• Problem to solve:
Return every line of the entries that includes the word "this".

[[ Material provided open ]]

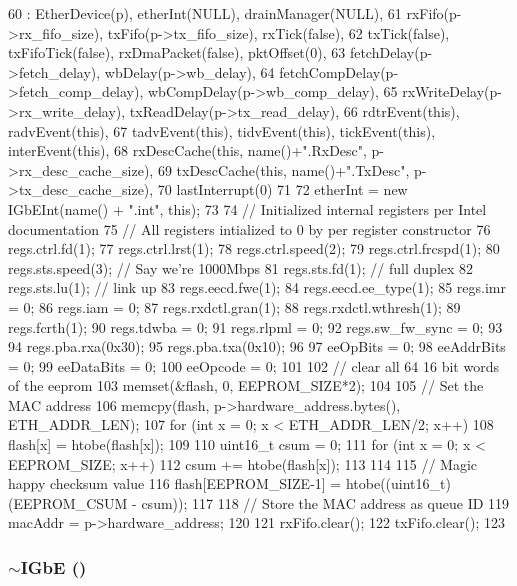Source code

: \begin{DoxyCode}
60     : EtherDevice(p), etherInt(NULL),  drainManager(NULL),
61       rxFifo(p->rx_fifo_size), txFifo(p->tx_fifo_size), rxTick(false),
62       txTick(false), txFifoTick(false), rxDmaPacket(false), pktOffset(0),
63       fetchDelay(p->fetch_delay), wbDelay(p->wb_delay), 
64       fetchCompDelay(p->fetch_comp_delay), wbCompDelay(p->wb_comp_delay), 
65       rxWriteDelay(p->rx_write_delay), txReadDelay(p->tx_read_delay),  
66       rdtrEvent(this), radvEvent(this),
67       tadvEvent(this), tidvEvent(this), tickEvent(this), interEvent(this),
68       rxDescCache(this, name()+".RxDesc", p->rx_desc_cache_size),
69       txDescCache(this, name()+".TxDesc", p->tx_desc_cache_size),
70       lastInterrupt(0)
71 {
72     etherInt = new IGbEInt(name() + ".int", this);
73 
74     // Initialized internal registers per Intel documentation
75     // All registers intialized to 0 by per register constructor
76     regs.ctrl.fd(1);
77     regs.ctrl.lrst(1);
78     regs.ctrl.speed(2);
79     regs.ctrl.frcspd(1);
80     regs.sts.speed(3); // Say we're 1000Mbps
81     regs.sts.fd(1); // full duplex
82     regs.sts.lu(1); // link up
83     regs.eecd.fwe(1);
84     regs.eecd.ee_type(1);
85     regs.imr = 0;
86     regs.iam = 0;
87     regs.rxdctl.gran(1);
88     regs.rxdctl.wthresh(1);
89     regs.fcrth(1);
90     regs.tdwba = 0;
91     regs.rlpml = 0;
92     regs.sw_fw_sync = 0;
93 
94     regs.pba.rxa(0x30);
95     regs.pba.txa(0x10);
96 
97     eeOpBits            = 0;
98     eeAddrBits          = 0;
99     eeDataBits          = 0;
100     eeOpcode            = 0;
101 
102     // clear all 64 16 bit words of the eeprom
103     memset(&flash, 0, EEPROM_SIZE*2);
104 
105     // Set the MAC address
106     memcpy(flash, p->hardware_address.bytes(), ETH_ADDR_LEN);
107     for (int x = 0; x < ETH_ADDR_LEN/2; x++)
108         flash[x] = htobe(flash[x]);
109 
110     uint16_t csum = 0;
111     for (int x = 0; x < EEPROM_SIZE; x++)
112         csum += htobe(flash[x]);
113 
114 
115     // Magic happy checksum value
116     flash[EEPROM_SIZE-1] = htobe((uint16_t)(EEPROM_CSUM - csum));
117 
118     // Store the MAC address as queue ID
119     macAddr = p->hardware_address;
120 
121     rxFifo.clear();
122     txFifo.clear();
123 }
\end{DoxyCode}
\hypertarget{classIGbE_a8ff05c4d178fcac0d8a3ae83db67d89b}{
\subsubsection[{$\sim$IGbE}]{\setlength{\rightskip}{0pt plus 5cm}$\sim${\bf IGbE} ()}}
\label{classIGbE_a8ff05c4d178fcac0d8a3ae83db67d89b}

[[ Material provided closed ]]

• Exercise result:
66       rdtrEvent(this), radvEvent(this),
67       tadvEvent(this), tidvEvent(this), tickEvent(this), interEvent(this),
68       rxDescCache(this, name()+".RxDesc", p->rx_desc_cache_size),
69       txDescCache(this, name()+".TxDesc", p->tx_desc_cache_size),
72     etherInt = new IGbEInt(name() + ".int", this);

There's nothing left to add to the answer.